The Office of the General Assembly, in its planning for this year’s gathering, has worked to ensure that equity and inclusion are important elements of the Assembly. That means providing all documentation in English, Spanish and Korean languages and has required months of preparatory work.

“There has been a lot of documentation to go through these past few months. We have had to read, translate and sometimes research words,” said Kim. “Sometimes it could be a tedious job or boring, or we had difficulty concentrating because we were looking at similar documents every day over and over again.”

GLR has not only been combing through documentation for this Assembly, but also reviewing reports and documents passed on from the shortened 224th General Assembly. It has required the group to bring in additional help to cover everything in need of translation.

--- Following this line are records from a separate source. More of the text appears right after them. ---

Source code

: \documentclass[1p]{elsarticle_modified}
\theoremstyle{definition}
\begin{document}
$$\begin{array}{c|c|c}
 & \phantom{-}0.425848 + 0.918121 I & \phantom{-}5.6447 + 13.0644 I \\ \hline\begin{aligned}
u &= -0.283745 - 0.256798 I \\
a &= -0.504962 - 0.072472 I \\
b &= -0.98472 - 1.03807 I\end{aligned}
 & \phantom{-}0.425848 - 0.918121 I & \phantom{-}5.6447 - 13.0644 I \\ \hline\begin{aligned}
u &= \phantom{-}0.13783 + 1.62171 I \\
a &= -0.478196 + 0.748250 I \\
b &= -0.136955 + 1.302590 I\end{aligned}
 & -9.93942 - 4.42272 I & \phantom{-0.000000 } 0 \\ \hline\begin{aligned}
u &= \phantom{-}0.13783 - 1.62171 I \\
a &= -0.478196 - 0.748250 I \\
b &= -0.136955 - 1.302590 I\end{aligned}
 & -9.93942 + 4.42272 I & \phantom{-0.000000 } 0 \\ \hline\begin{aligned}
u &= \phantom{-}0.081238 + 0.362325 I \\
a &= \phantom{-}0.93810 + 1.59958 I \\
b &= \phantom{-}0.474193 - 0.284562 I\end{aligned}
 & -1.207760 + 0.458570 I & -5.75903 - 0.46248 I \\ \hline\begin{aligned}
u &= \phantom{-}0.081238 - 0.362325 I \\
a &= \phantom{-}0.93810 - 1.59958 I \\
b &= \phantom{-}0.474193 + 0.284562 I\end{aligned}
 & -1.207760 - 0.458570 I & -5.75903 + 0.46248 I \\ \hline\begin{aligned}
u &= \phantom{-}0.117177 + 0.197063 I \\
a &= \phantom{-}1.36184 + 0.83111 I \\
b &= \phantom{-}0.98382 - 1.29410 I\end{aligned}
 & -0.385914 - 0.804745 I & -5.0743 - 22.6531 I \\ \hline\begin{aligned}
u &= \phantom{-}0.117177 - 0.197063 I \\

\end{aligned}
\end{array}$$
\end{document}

“For the Spanish side, it required two in-house people and four contractors. We couldn’t always use the same contractors for everything because each translator brings a specialty for a specific subject. I assign one who is good at financials to translate the financial pieces, another individual with church background covers the Book of Order, and so forth,” said Vasquez. “We have to study the document first and see what it is. One staff member’s focus is in theological and liturgical, so he tackles that.”

Vasquez says the team is honest with each other about its bandwidth as well as what staff members like to translate.

“It can be very tiring. However, I have learned a lot about the church and how we make our mission work,” said Lee. “I cannot complain because it’s also a blessing to learn how the church makes things happen.”

The team believes the work is more than just a job it’s a ministry.

“I’m an ordained pastor. When I got this call about three years ago, I was curious about the calling. I didn’t know why I have to work in administration jobs when I was looking for a church to serve,” said Kim. “But I recognize God’s will. As a pastor, sometimes I can use my theological learnings and concepts when reviewing documents for Korean congregations and ministries.”

Kim adds that they need to provide translations of all documents for churches, but there are exceptions.

“Sometimes they need to be translated, but not necessarily for Korean congregations,” he said. “Using my theological background, I can filter which documents they would review. So, even though I work in translation for GLR, I still feel like I’m in the ministry field for the wider church.”

Vasquez says that if everyone has access to information, they can be part of the decision-making process.

“We are now allowing people to moderate in languages other than English. There’s a lot of work going on behind closed doors as well as a lot of preparation and meetings,” she said. “I think there is value because it can set an example that people shouldn’t feel restricted to participate because they don’t speak English. I think our job and our ministry is to make excellent documents for people to read and understand what is actually going on.”

During committee meetings, interpreters will be available on-site to provide support for committee members in need of their services. GLR will also be utilizing remote applications to provide interpretation for those watching the Assembly online.